By Jeff Wicks
National Police Commissioner Riah Phiyega has broken her silence on the findings of the Farlam Commission of Inquiry into the deaths of 34 striking miners at Marikana, saying on Sunday night she strongly disagreed with some of them.
“I fully acknowledge the recommendations made by the Commission and will respond to the President as directed. We have picked up some of the areas where we strongly disagree with the content of the report, such as the insinuation that management went to work that day with murderous intent. But this is a discussion for another day,” she said.
“Our protest situation is marred by widespread violence, intimidation and a high degree of intolerance of those with opposing views. By way of example, I have just received a letter from the transport industry, which is preparing for a strike next month. They are concerned about the violence which often accompanies strikes and the possibility that they may experience the same.
“They are concerned that non-striking workers may be intimidated, attacked and assaulted and that property belonging to both non-strikers and their businesses may be damaged or stolen. They are also concerned that their executives may be attacked, as these things have happened in the past.”
“Although the Commission has extensively touched on public violence, condemnation from commentators is not as loud as it should be. In the few instances during which public violence was mentioned and sometimes condemned, it was portrayed as acts committed by a few rogue elements. This even when 10 people had lost their lives before the tragic events of that fateful day,” she said.

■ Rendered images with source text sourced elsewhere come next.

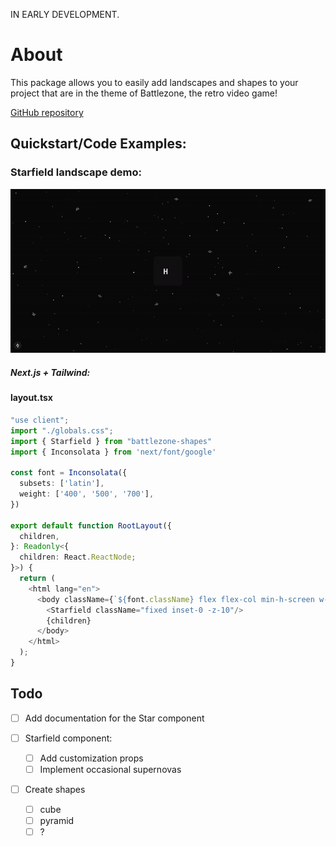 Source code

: IN EARLY DEVELOPMENT.

# About

This package allows you to easily add landscapes and shapes to your project that are in the theme of Battlezone, the retro video game!

[GitHub repository](https://github.com/brianmatzelle/battlezone-shapes)

## Quickstart/Code Examples:

### Starfield landscape demo:

![demo](https://github.com/brianmatzelle/battlezone-shapes/blob/main/demo/starfield-demo.gif?raw=true "Starfield Demo")

##### Next.js + Tailwind:

#### layout.tsx

```typescript
"use client";
import "./globals.css";
import { Starfield } from "battlezone-shapes"
import { Inconsolata } from 'next/font/google'

const font = Inconsolata({
  subsets: ['latin'],
  weight: ['400', '500', '700'],
})

export default function RootLayout({
  children,
}: Readonly<{
  children: React.ReactNode;
}>) {
  return (
    <html lang="en">
      <body className={`${font.className} flex flex-col min-h-screen w-full`}>
        <Starfield className="fixed inset-0 -z-10"/>
        {children}
      </body>
    </html>
  );
}
```

## Todo

- [ ] Add documentation for the Star component
- [ ] Starfield component:

  - [ ] Add customization props
  - [ ] Implement occasional supernovas
- [ ] Create shapes

  - [ ] cube
  - [ ] pyramid
  - [ ] ?
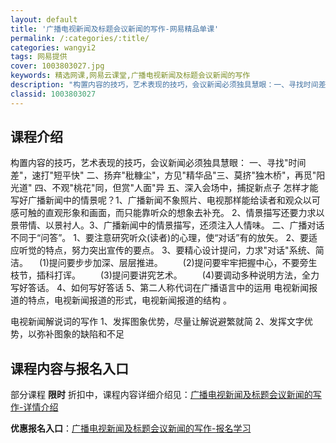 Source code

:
 ```yaml
---
layout: default
title: '广播电视新闻及标题会议新闻的写作-网易精品单课'
permalink: /:categories/:title/
categories: wangyi2
tags: 网易提供
cover: 1003803027.jpg
keywords: 精选网课,网易云课堂,广播电视新闻及标题会议新闻的写作
description: "构置内容的技巧，艺术表现的技巧，会议新闻必须独具慧眼：一、寻找时间差，速打短平快二、扬弃秕糠尘，方见精华品三、莫挤独木桥，再觅阳光道四、不观桃花同，但赏人面异五、深入会场中，捕捉新点子怎样才"
classid: 1003803027
---
```


## 课程介绍

构置内容的技巧，艺术表现的技巧，会议新闻必须独具慧眼： 一、寻找"时间差"，速打"短平快" 二、扬弃"秕糠尘"，方见"精华品"三、莫挤"独木桥"，再觅"阳光道" 四、不观"桃花"同，但赏"人面"异 五、深入会场中，捕捉新点子
  怎样才能写好广播新闻中的情景呢？1、广播新闻不象照片、电视那样能给读者和观众以可感可触的直观形象和画面，而只能靠听众的想象去补充。  2、情景描写还要力求以景带情、以景衬人。3、广播新闻中的情景描写，还须注入人情味。
  二、广播对话不同于“问答”。
1、要注意研究听众(读者)的心理，使“对话”有的放矢。
2、要适应听觉的特点，努力突出宣传的要点。
3、要精心设计提问，力求"对话"系统、简洁。
   　(1)提问要步步加深、层层推进。
　　(2)提问要牢牢把握中心，不要旁生枝节，插科打诨。
　　(3)提问要讲究艺术。
　　(4)要调动多种说明方法，全力写好答话。
4、如何写好答话
 5、第二人称代词在广播语言中的运用 
电视新闻报道的特点，电视新闻报道的形式，电视新闻报道的结构 。



  电视新闻解说词的写作
 1、发挥图象优势，尽量让解说避繁就简
 2、发挥文字优势，以弥补图象的缺陷和不足

## 课程内容与报名入口

部分课程 **限时** 折扣中，课程内容详细介绍见：[广播电视新闻及标题会议新闻的写作-详情介绍](https://study.163.com/course/introduction/1003803027.htm?share=1&shareId=1025206652&utm_campaign=share&utm_medium=iphoneShare&utm_source=&utm_u=1025206652)

**优惠报名入口**：[广播电视新闻及标题会议新闻的写作-报名学习](https://study.163.com/course/introduction/1003803027.htm?share=1&shareId=1025206652&utm_campaign=share&utm_medium=iphoneShare&utm_source=&utm_u=1025206652)

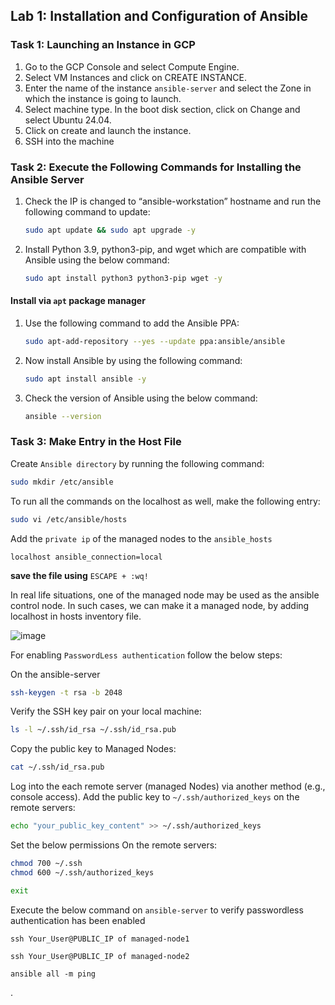 
## Lab 1: Installation and Configuration of Ansible

### Task 1: Launching an Instance in GCP

1. Go to the GCP Console and select Compute Engine.
2. Select VM Instances and click on CREATE INSTANCE.
3. Enter the name of the instance `ansible-server` and select the Zone in which the instance is going to launch.
4. Select machine type. In the boot disk section, click on Change and select Ubuntu 24.04.
5. Click on create and launch the instance.
6. SSH into the machine

### Task 2: Execute the Following Commands for Installing the Ansible Server

1. Check the IP is changed to “ansible-workstation” hostname and run the following command to update:
    ```bash
    sudo apt update && sudo apt upgrade -y
    ```

2. Install Python 3.9, python3-pip, and wget which are compatible with Ansible using the below command:
    ```bash
    sudo apt install python3 python3-pip wget -y
    ```
#### Install via `apt` package manager
1. Use the following command to add the Ansible PPA:
   ```bash
   sudo apt-add-repository --yes --update ppa:ansible/ansible
   ```

2. Now install Ansible by using the following command:
   ```bash
   sudo apt install ansible -y
   ```

3. Check the version of Ansible using the below command:
   ```bash
   ansible --version
   ```

### Task 3: Make Entry in the Host File
Create `Ansible directory`  by running the following command:
```bash
sudo mkdir /etc/ansible
```
To run all the commands on the localhost as well, make the following entry:

```bash
sudo vi /etc/ansible/hosts
```

Add the `private ip` of the managed nodes to the `ansible_hosts`
```
localhost ansible_connection=local
```
**save the file using** `ESCAPE + :wq!`

In real life situations, one of the managed node may be used as the ansible control node.
In such cases, we can make it a managed node, by adding localhost in hosts inventory file.

![image](https://github.com/user-attachments/assets/5dee6a8c-f016-40c2-a8a2-75101c36ff70)


For enabling `PasswordLess authentication` follow the below steps:

On the ansible-server
```bash
ssh-keygen -t rsa -b 2048
```
Verify the  SSH key pair on your local machine:
```bash
ls -l ~/.ssh/id_rsa ~/.ssh/id_rsa.pub
```
Copy the public key to Managed Nodes:
```bash
cat ~/.ssh/id_rsa.pub
```
Log into the each remote server (managed Nodes) via another method (e.g., console access).
Add the public key to `~/.ssh/authorized_keys` on the remote servers:
```bash
echo "your_public_key_content" >> ~/.ssh/authorized_keys
```

Set the below permissions On the remote servers:
```bash
chmod 700 ~/.ssh
chmod 600 ~/.ssh/authorized_keys
```
```bash
exit
```
Execute the below command on `ansible-server` to verify passwordless authentication has been enabled
```
ssh Your_User@PUBLIC_IP of managed-node1
```
```
ssh Your_User@PUBLIC_IP of managed-node2
```
```ansible
ansible all -m ping
```


.
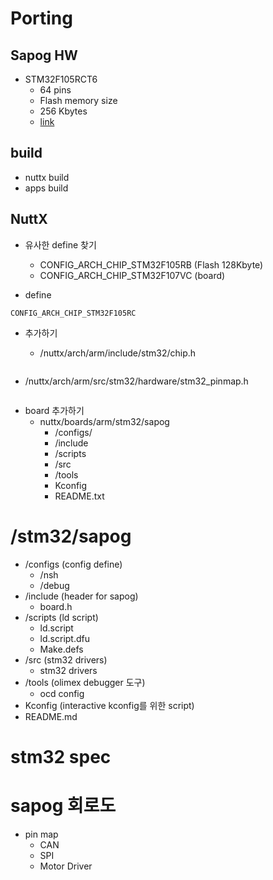 # Porting
## Sapog HW
 * STM32F105RCT6
   * 64 pins
   * Flash memory size
   * 256 Kbytes
   * [link](https://docs.google.com/presentation/d/1lS5BnGHvrTP21aQ_1nydH_BrrdOcHPnxlL9_v51UDG8/edit#slide=id.gc0d49197f5_0_0)

## build
 * nuttx build
 * apps build
 
## NuttX
 * 유사한 define 찾기
   * CONFIG_ARCH_CHIP_STM32F105RB (Flash 128Kbyte) 
   * CONFIG_ARCH_CHIP_STM32F107VC (board)

 * define
```
CONFIG_ARCH_CHIP_STM32F105RC
```

 * 추가하기

   * /nuttx/arch/arm/include/stm32/chip.h
```c++

```
   * /nuttx/arch/arm/src/stm32/hardware/stm32_pinmap.h
```c++

```
 * board 추가하기
   * nuttx/boards/arm/stm32/sapog
     * /configs/
     * /include
     * /scripts
     * /src
     * /tools
     * Kconfig
     * README.txt

# /stm32/sapog
  * /configs (config define)
    * /nsh
    * /debug
  * /include (header for sapog)
    * board.h
  * /scripts (ld script)
    * ld.script
    * ld.script.dfu
    * Make.defs
  * /src (stm32 drivers)
    * stm32 drivers
  * /tools (olimex debugger 도구)
    * ocd config
  * Kconfig (interactive kconfig를 위한 script)
  * README.md

# stm32 spec

# sapog 회로도
 * pin map
   * CAN
   * SPI
   * Motor Driver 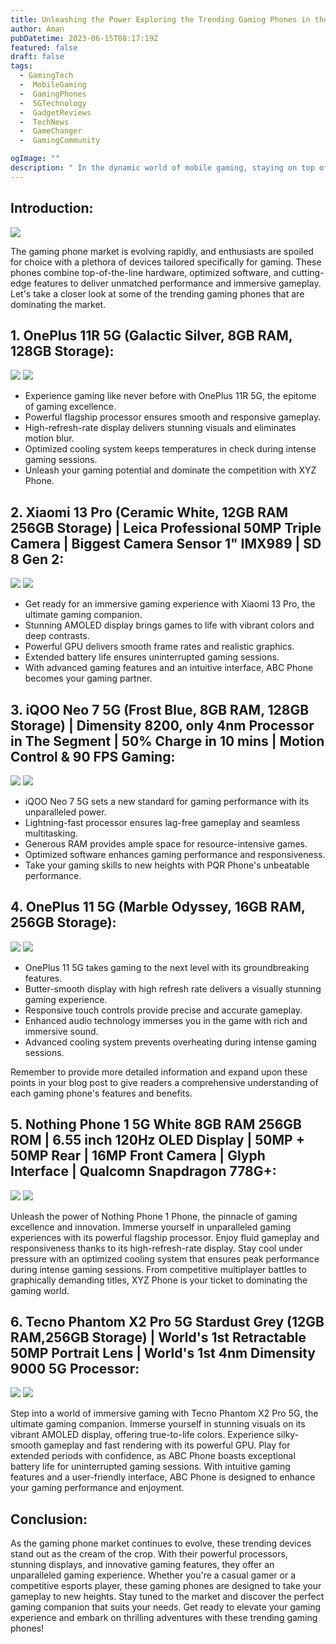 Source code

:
 ```yaml
---
title: Unleashing the Power Exploring the Trending Gaming Phones in the Market
author: Aman
pubDatetime: 2023-06-15T08:17:19Z
featured: false
draft: false
tags:
  - GamingTech
  -  MobileGaming
  -  GamingPhones
  -  5GTechnology
  -  GadgetReviews
  -  TechNews
  -  GameChanger
  -  GamingCommunity

ogImage: ""
description: " In the dynamic world of mobile gaming, staying on top of the latest trends is essential. Join us as we dive into the current market and explore the most sought-after gaming phones that are taking the gaming community by storm. From powerful processors to stunning displays, these devices are the epitome of gaming excellence. Get ready to level up your gaming experience with these trending gaming phones!"
---
```


## Introduction:

![](https://i0.wp.com/www.smartprix.com/bytes/wp-content/uploads/2018/04/Best-Gaming-phones-under-Rs-20000.jpg?fit=1200%2C630&ssl=1)


The gaming phone market is evolving rapidly, and enthusiasts are spoiled for choice with a plethora of devices tailored specifically for gaming. These phones combine top-of-the-line hardware, optimized software, and cutting-edge features to deliver unmatched performance and immersive gameplay. Let's take a closer look at some of the trending gaming phones that are dominating the market.


## 1. OnePlus 11R 5G (Galactic Silver, 8GB RAM, 128GB Storage):
![](https://m.media-amazon.com/images/I/613SAOPmLeL._SL1500_.jpg)
![](https://amzn.to/42Fqpq8)

- Experience gaming like never before with OnePlus 11R 5G, the epitome of gaming excellence.
- Powerful flagship processor ensures smooth and responsive gameplay.
- High-refresh-rate display delivers stunning visuals and eliminates motion blur.
- Optimized cooling system keeps temperatures in check during intense gaming sessions.
- Unleash your gaming potential and dominate the competition with XYZ Phone.

## 2. Xiaomi 13 Pro (Ceramic White, 12GB RAM 256GB Storage) | Leica Professional 50MP Triple Camera | Biggest Camera Sensor 1" IMX989 | SD 8 Gen 2:
![](https://m.media-amazon.com/images/I/41n0qlda6gL.jpg)
![](https://amzn.to/45Y17Xj)

- Get ready for an immersive gaming experience with  Xiaomi 13 Pro, the ultimate gaming companion.
- Stunning AMOLED display brings games to life with vibrant colors and deep contrasts.
- Powerful GPU delivers smooth frame rates and realistic graphics.
- Extended battery life ensures uninterrupted gaming sessions.
- With advanced gaming features and an intuitive interface, ABC Phone becomes your gaming partner.

## 3. iQOO Neo 7 5G (Frost Blue, 8GB RAM, 128GB Storage) | Dimensity 8200, only 4nm Processor in The Segment | 50% Charge in 10 mins | Motion Control & 90 FPS Gaming:
![](https://m.media-amazon.com/images/I/61JS7lF2aqL._SL1200_.jpg)
![](https://amzn.to/465B5RL)

-  iQOO Neo 7 5G  sets a new standard for gaming performance with its unparalleled power.
- Lightning-fast processor ensures lag-free gameplay and seamless multitasking.
- Generous RAM provides ample space for resource-intensive games.
- Optimized software enhances gaming performance and responsiveness.
- Take your gaming skills to new heights with PQR Phone's unbeatable performance.

## 4. OnePlus 11 5G (Marble Odyssey, 16GB RAM, 256GB Storage):
![](https://m.media-amazon.com/images/I/61n6EQXwtzL._SL1500_.jpg)
![](https://amzn.to/3X5QJsm)

- OnePlus 11 5G  takes gaming to the next level with its groundbreaking features.
- Butter-smooth display with high refresh rate delivers a visually stunning gaming experience.
- Responsive touch controls provide precise and accurate gameplay.
- Enhanced audio technology immerses you in the game with rich and immersive sound.
- Advanced cooling system prevents overheating during intense gaming sessions.

Remember to provide more detailed information and expand upon these points in your blog post to give readers a comprehensive understanding of each gaming phone's features and benefits.


## 5. Nothing Phone 1 5G White 8GB RAM 256GB ROM | 6.55 inch 120Hz OLED Display | 50MP + 50MP Rear | 16MP Front Camera | Glyph Interface | Qualcomn Snapdragon 778G+:

![](https://m.media-amazon.com/images/I/61yOZrwUhAL._SL1500_.jpg)
![](https://amzn.to/3PeIA34)



Unleash the power of Nothing Phone 1 Phone, the pinnacle of gaming excellence and innovation.
Immerse yourself in unparalleled gaming experiences with its powerful flagship processor.
Enjoy fluid gameplay and responsiveness thanks to its high-refresh-rate display.
Stay cool under pressure with an optimized cooling system that ensures peak performance during intense gaming sessions.
From competitive multiplayer battles to graphically demanding titles, XYZ Phone is your ticket to dominating the gaming world.


## 6. Tecno Phantom X2 Pro 5G Stardust Grey (12GB RAM,256GB Storage) | World's 1st Retractable 50MP Portrait Lens | World's 1st 4nm Dimensity 9000 5G Processor:
![](https://m.media-amazon.com/images/I/61dvZCEHxXL._SL1280_.jpg)
![](https://amzn.to/3JeqU3Q)

Step into a world of immersive gaming with Tecno Phantom X2 Pro 5G, the ultimate gaming companion.
Immerse yourself in stunning visuals on its vibrant AMOLED display, offering true-to-life colors.
Experience silky-smooth gameplay and fast rendering with its powerful GPU.
Play for extended periods with confidence, as ABC Phone boasts exceptional battery life for uninterrupted gaming sessions.
With intuitive gaming features and a user-friendly interface, ABC Phone is designed to enhance your gaming performance and enjoyment.

## Conclusion:
As the gaming phone market continues to evolve, these trending devices stand out as the cream of the crop. With their powerful processors, stunning displays, and innovative gaming features, they offer an unparalleled gaming experience. Whether you're a casual gamer or a competitive esports player, these gaming phones are designed to take your gameplay to new heights. Stay tuned to the market and discover the perfect gaming companion that suits your needs. Get ready to elevate your gaming experience and embark on thrilling adventures with these trending gaming phones! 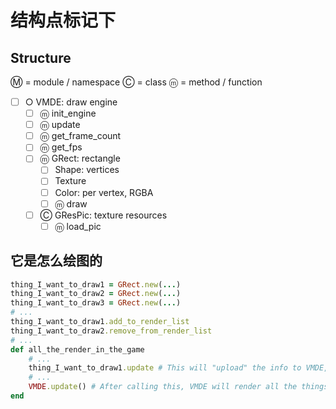 结构点标记下
============

Structure
---------

Ⓜ = module / namespace
Ⓒ = class
ⓜ = method / function

 - [ ] ○ VMDE: draw engine
     - [ ] ⓜ init_engine
     - [ ] ⓜ update
     - [ ] ⓜ get_frame_count
     - [ ] ⓜ get_fps
     - [ ] ⓜ GRect: rectangle
         - [ ] Shape: vertices
         - [ ] Texture
         - [ ] Color: per vertex, RGBA
         - [ ] ⓜ draw
     - [ ] Ⓒ GResPic: texture resources
         - [ ] ⓜ load_pic

它是怎么绘图的
--------------

```ruby
thing_I_want_to_draw1 = GRect.new(...)
thing_I_want_to_draw2 = GRect.new(...)
thing_I_want_to_draw3 = GRect.new(...)
# ...
thing_I_want_to_draw1.add_to_render_list
thing_I_want_to_draw2.remove_from_render_list
# ...
def all_the_render_in_the_game
	# ...
	thing_I_want_to_draw1.update # This will "upload" the info to VMDE, if you don't use update, VMDE will not update this object but still render it (as what it is before)
	# ...
	VMDE.update() # After calling this, VMDE will render all the things in the render list and refresh the screen.
end
```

“As the SAPS, we believe that our society and especially those in prominent positions, must continuously drive home the fact that violence in whatever form must never characterise a strike. The carrying of dangerous weapons must be condemned. And those strikers who carry these weapons during strikes must be exposed and brought to account. Strikers must always bear in mind that their non-striking colleagues have rights too and should not be harassed or assaulted should they decide not to take part in the strike,” Phiyega added.
She laid out a detailed progress report on the improvements that had been made and will still be made to the Public Order Policing Unit, including a swelling of ranks and broader scope of training.
“We have requested a R3.3bn capital boost over a four-year period which provides for the re-opening of dormant Public Order Policing units and starting new ones across the country. This will increase the number of units from 28 to 54, nearly doubling personnel to 8 000. The biggest benefit of enhanced units will be improved response time, particularly to spontaneous incidents and better service.”
“The Marikana heartbreak will remain with us forever as a painful memory of something all of us, the police and everyone involved in public protests, would never want to see again. It is up to all of us to ensure that it never happens again. It would be a huge mistake just to leave it to the police alone to find solutions to societal problems.
“At a personal level, I am particularly saddened by the loss of life, the 10 people who died before the events of August 16 and the 34 who were killed on the day. There was very little focus by the Commission and the commentators, unfortunately, on the 10 deaths. Seeing the families of the police officers and security guards killed amongst the 10 has caused further scars and I am sure that somehow they will find justice,” she said.